I would agree with much of what has already been said, and would suggest you look at the show strain of cocker spaniel, which would make a lovely family companion but doesn't need the amount of mental stimulation and exercise the working cocker spaniel or springer spaniel require.


----------



## Sleeping_Lion (Mar 19, 2009)

Blitz said:


> that is interesting SL. How far back are you going in history. Show cockers and springers are totally different and have been for as long as I can remember. Working cockers that just look like small springers did not exist as far as I am aware.


Before KC registration, cockers were the smaller pups, and springers were the larger pups. I can't remember the exact weight but you get some spaniel aficionados that won't touch certain lines as they believe they've got too much of the *other* breed in there. Springers have a higher tail action than cockers, and are more free ranging, cockers work in a tighter pattern, tail low, like the suction cup shape I mentioned, or they should do.


----------



## Jamesgoeswalkies (May 8, 2014)

kare said:


> I am unsure why people would recommend a family a cavalier king Charles. The health issues they can suffer is not something any child should witness.


We have fully health tested clear to third generation Cavvies (6 months old) so don't tar them all with the same brush ...and we also have a healthy 10 year old in our family, too. Well bred Cavaliers are great little dogs with all the traits of spaniels ...but smaller 

And imo it's always dangerous to only single out one breed ---*whatever* breed you look to purchase requires a fully health tested background as well as a competent breeder.
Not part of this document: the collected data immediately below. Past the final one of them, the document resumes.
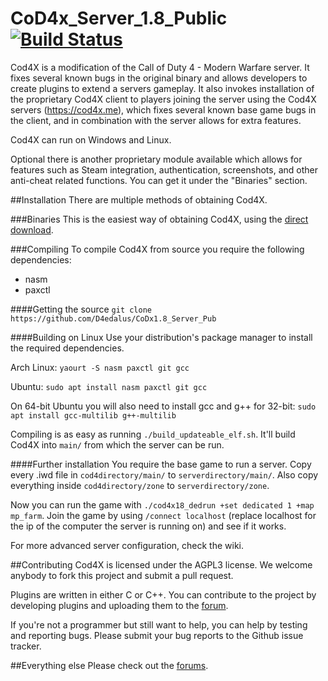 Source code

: # CoD4x_Server_1.8_Public [![Build Status](https://travis-ci.org/D4edalus/CoD4x1.8_Server_Pub.svg?branch=master)](https://travis-ci.org/D4edalus/CoD4x1.8_Server_Pub)
Cod4X is a modification of the Call of Duty 4 - Modern Warfare server. It fixes several known bugs in the original binary and allows developers to create plugins to extend a servers gameplay. It also invokes installation of the proprietary Cod4X client to players joining the server using the Cod4X servers (https://cod4x.me), which fixes several known base game bugs in the client, and in combination with the server allows for extra features.

Cod4X can run on Windows and Linux.

Optional there is another proprietary module available which allows for features such as Steam integration, authentication, screenshots, and other anti-cheat related functions. You can get it under the "Binaries" section.

##Installation
There are multiple methods of obtaining Cod4X.

###Binaries
This is the easiest way of obtaining Cod4X, using the [direct download](https://cod4x.me/index.php?attachments/serverfiles_15-6-zip.19/).

###Compiling
To compile Cod4X from source you require the following dependencies:
- nasm
- paxctl

####Getting the source
`git clone https://github.com/D4edalus/CoDx1.8_Server_Pub`

####Building on Linux
Use your distribution's package manager to install the required dependencies.

Arch Linux:
`yaourt -S nasm paxctl git gcc`

Ubuntu:
`sudo apt install nasm paxctl git gcc`

On 64-bit Ubuntu you will also need to install gcc and g++ for 32-bit:
`sudo apt install gcc-multilib g++-multilib`

Compiling is as easy as running `./build_updateable_elf.sh`.
It'll build Cod4X into `main/` from which the server can be run.

####Further installation
You require the base game to run a server. Copy every .iwd file in `cod4directory/main/` to `serverdirectory/main/`.
Also copy everything inside `cod4directory/zone` to `serverdirectory/zone`.

Now you can run the game with `./cod4x18_dedrun +set dedicated 1 +map mp_farm`. Join the game by using `/connect localhost` (replace localhost for the ip of the computer the server is running on) and see if it works.

For more advanced server configuration, check the wiki.

##Contributing
Cod4X is licensed under the AGPL3 license. We welcome anybody to fork this project and submit a pull request.

Plugins are written in either C or C++. You can contribute to the project by developing plugins and uploading them to the [forum](https://cod4x.me/index.php?forums/releases.13/).

If you're not a programmer but still want to help, you can help by testing and reporting bugs. Please submit your bug reports to the Github issue tracker.

##Everything else
Please check out the [forums](https://cod4x.me).
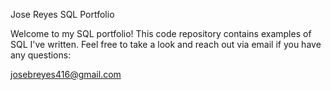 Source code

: Jose Reyes SQL Portfolio

Welcome to my SQL portfolio! This code repository contains examples of SQL I've written. Feel free to take a look and reach out via email if you have any questions: 

josebreyes416@gmail.com
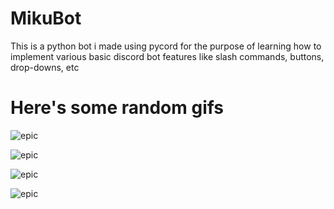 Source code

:# MikuBot
This is a python bot i made using pycord for the purpose of learning how to implement various basic discord bot features like slash commands,
buttons, drop-downs, etc

# Here's some random gifs

![epic](https://i.imgur.com/TfKVivz.gif)  

![epic](https://i.imgur.com/xVPUvOg.gif)  

![epic](https://i.imgur.com/exvKQ7E.gif)  

![epic](https://i.imgur.com/qdt2ZvS.gif)
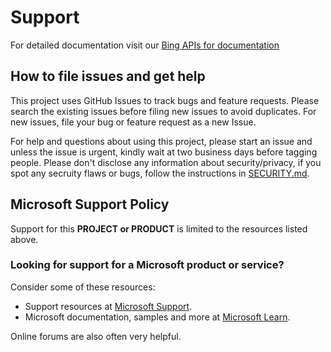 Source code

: # Support

For detailed documentation visit our [Bing APIs for documentation](https://docs.microsoft.com/en-us/bing/search-apis/)

## How to file issues and get help  

This project uses GitHub Issues to track bugs and feature requests. Please search the existing  issues before filing new issues to avoid duplicates.  For new issues, file your bug or feature request as a new Issue.

For help and questions about using this project, please start an issue and unless the issue is urgent, kindly wait at two business days before tagging people. Please don't disclose any information about security/privacy, if you spot any secruity flaws or bugs, follow the instructions in [SECURITY.md](SECURITY.md).

## Microsoft Support Policy  

Support for this **PROJECT or PRODUCT** is limited to the resources listed above.

### Looking for support for a Microsoft product or service?

Consider some of these resources:

- Support resources at [Microsoft Support](https://support.microsoft.com).
- Microsoft documentation, samples and more at [Microsoft Learn](https://learn.microsoft.com).

Online forums are also often very helpful.
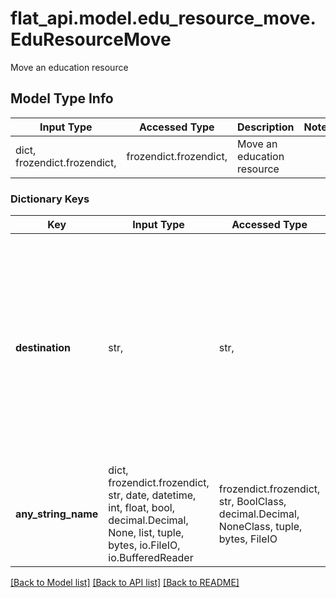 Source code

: # flat_api.model.edu_resource_move.EduResourceMove

Move an education resource

## Model Type Info
Input Type | Accessed Type | Description | Notes
------------ | ------------- | ------------- | -------------
dict, frozendict.frozendict,  | frozendict.frozendict,  | Move an education resource | 

### Dictionary Keys
Key | Input Type | Accessed Type | Description | Notes
------------ | ------------- | ------------- | ------------- | -------------
**destination** | str,  | str,  | Unique identifier of the destination of the folder where to move this resource. This can also be &#x60;root&#x60; to move the resource at the root of the user resource library.  | 
**any_string_name** | dict, frozendict.frozendict, str, date, datetime, int, float, bool, decimal.Decimal, None, list, tuple, bytes, io.FileIO, io.BufferedReader | frozendict.frozendict, str, BoolClass, decimal.Decimal, NoneClass, tuple, bytes, FileIO | any string name can be used but the value must be the correct type | [optional]

[[Back to Model list]](../../README.md#documentation-for-models) [[Back to API list]](../../README.md#documentation-for-api-endpoints) [[Back to README]](../../README.md)


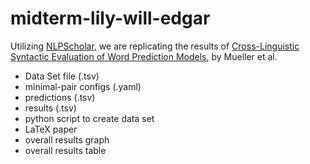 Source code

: # midterm-lily-will-edgar
Utilizing [NLPScholar](https://github.com/forrestdavis/NLPScholar/tree/main), we are replicating the results of [Cross-Linguistic Syntactic Evaluation of Word Prediction Models](https://aclanthology.org/2020.acl-main.490.pdf), by Mueller et al.
- Data Set file (.tsv)
- minimal-pair configs (.yaml)
- predictions (.tsv)
- results (.tsv)
- python script to create data set
- LaTeX paper
- overall results graph
- overall results table 
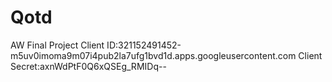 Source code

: # Qotd
AW Final Project
Client ID:321152491452-m5uv0imoma9m07i4pub2la7ufg1bvd1d.apps.googleusercontent.com
Client Secret:axnWdPtF0Q6xQSEg_RMIDq--
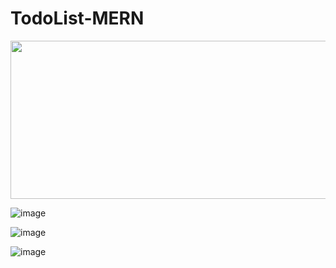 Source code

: # TodoList-MERN

<img src="https://github.com/harshiniakshaya/TodoList-MERN/assets/149646981/00560555-567b-4c5b-beb9-04a9d650fb5c" width="781" height="253">

![image](https://github.com/harshiniakshaya/TodoList-MERN/assets/149646981/00560555-567b-4c5b-beb9-04a9d650fb5c)

![image](https://github.com/harshiniakshaya/TodoList-MERN/assets/149646981/d2ca93e2-8e48-402a-bbf7-5531a9910508)


![image](https://github.com/harshiniakshaya/TodoList-MERN/assets/149646981/73c0b34f-f53e-4ad5-b445-9dd92f2ea4f8)
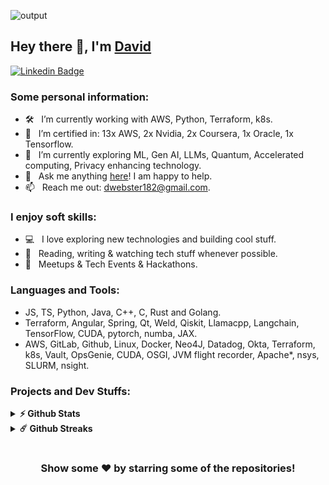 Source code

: ![output](https://github.com/davidwebstar34/profile/assets/11534611/20a61e05-4110-4eec-9e3c-5395043a5c00)

## Hey there 👋, I'm [David](https://github.com/davidwebstar34/)

[![Linkedin Badge](https://img.shields.io/badge/-LinkedIn-0e76a8?style=flat-square&logo=Linkedin&logoColor=white)](https://linkedin.com/in/webstar)

### Some personal information:

- 🛠 &nbsp; I’m currently working with AWS, Python, Terraform, k8s.
- 🚀 &nbsp; I’m certified in: 13x AWS, 2x Nvidia, 2x Coursera, 1x Oracle, 1x Tensorflow.
- 🚀 &nbsp; I’m currently exploring ML, Gen AI, LLMs, Quantum, Accelerated computing, Privacy enhancing technology.
- 💬 &nbsp; Ask me anything [here](https://github.com/davidwebstar34/davidwebstar34/issues/2)! I am happy to help.
- 📫 &nbsp; Reach me out: dwebster182@gmail.com.

### I enjoy soft skills:

- 💻 &nbsp; I love exploring new technologies and building cool stuff.
- 📰 &nbsp; Reading, writing & watching tech stuff whenever possible.
- 🍕 &nbsp; Meetups & Tech Events & Hackathons.

### Languages and Tools:
-  JS, TS, Python, Java, C++, C, Rust and Golang.
-  Terraform, Angular, Spring, Qt, Weld, Qiskit, Llamacpp, Langchain, TensorFlow, CUDA, pytorch, numba, JAX.
-  AWS, GitLab, Github, Linux, Docker, Neo4J, Datadog, Okta, Terraform, k8s, Vault, OpsGenie, CUDA, OSGI, JVM flight recorder, Apache*, nsys, SLURM, nsight.

### Projects and Dev Stuffs:

<details>
  <summary><b>⚡ Github Stats</b></summary>

  <br />
  <img height="180em" src="https://github-readme-stats.vercel.app/api?username=davidwebstar34&show_icons=true&hide_border=true&&count_private=true&include_all_commits=true" />
  <img height="180em" src="https://github-readme-stats.vercel.app/api/top-langs/?username=davidwebstar34&exclude_repo=KNN-Image-Classification&show_icons=true&hide_border=true&layout=compact&langs_count=8"/>
</details>

<details>
  <summary><b>☄️ Github Streaks</b></summary>

  <br />
  <img height="180em" src="https://github-readme-streak-stats.herokuapp.com/?user=davidwebstar34&hide_border=true" />
</details>

#

<div align="center">

### Show some ❤️ by starring some of the repositories!

</div>

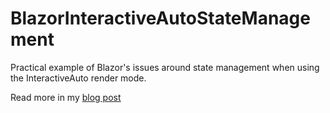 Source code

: # BlazorInteractiveAutoStateManagement

Practical example of Blazor's issues around state management when using the InteractiveAuto render mode.

Read more in my [blog post](https://blog.xentricator.be/2024-05-22-blazor-interactive-auto/) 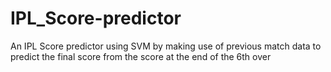 # IPL_Score-predictor

An IPL Score predictor using SVM by making use of previous match data to predict the final score from the score at the end of the 6th over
As Sprockers are hybrids don't bank on them looking or acting like others you may have met or seen ...they can be more Springer or more Cocker. But in general those i have worked with have been lively, active, sometimes vocal and great companions.

As for exercise. It's what you do with the time rather than allocated minutes. Working dogs like these enjoy good training/scent work as well as time to run. But they are active ..especially in the early years. And yes, their noses can rule but they should be fine off lead once recall is trained.

J


----------



## kare (Sep 8, 2014)

Have you seen a welsh springer. They are known to be calmer than a typical english springer.

I have to admit I have some crosses I like. One day I will own a sprocker Im sure. I like the solid colour ones otherwise I would get a springer. I also love cockerpoos and many coming through now with health tested parents. Right now I am looking to enjoy larger breeds.

I have working lines golden retrievers. Smaller than show lines by a fair bit and very active...maybe worth a look.


----------



## rona (Aug 18, 2011)

If you have 4 children, I cannot see that it will be lacking in exercise or stimulation


----------



## smokeybear (Oct 19, 2011)

jamesmann100 said:


> We have decided to get a puppy, and have been researching which breed to go for. We have 4 children aged between 6 and 15, and both me and my wife work from home, so no problem in exercising every day. We were considering a springer spaniel, but met a couple with two sprockers yesterday and we fell in love with them, and their owners really sold them to us too. So having read some websites, I have 2 main questions:
> 
> 1. During Monday to Friday, there may be days when we can only do one walk of about 30-40 mins rather than a good 2 hour ramble. We could do more at weekends, but is 30-40 mins enough for a sprocker?
> 
> ...


Hi

First of all a Sprocker is not a "hybrid", it is a cross breed, both breeds come from one species the dog.

The pros on Sprockers

Easily available, not usually very expensive, long lived, no special grooming requirements (apart from keeping feet and feathers tidy), portable, unlikely to do any real harm from a knock you down perspective, have good appetites, are generally pretty robust both physically and emotionally.

The cons of Sprockers

Quite often neither parent is health screened for the ailments which can be rife in the breed. They generally find hunting and going self employed a much better option than staying with the family unless carefully handled and trained but the biggest con IMHO is the fact that both Springers and Cockers can be prone to resource guarding, food, items, locations, people which can be prevented but it is something to consider when you have children (and their friends) to consider.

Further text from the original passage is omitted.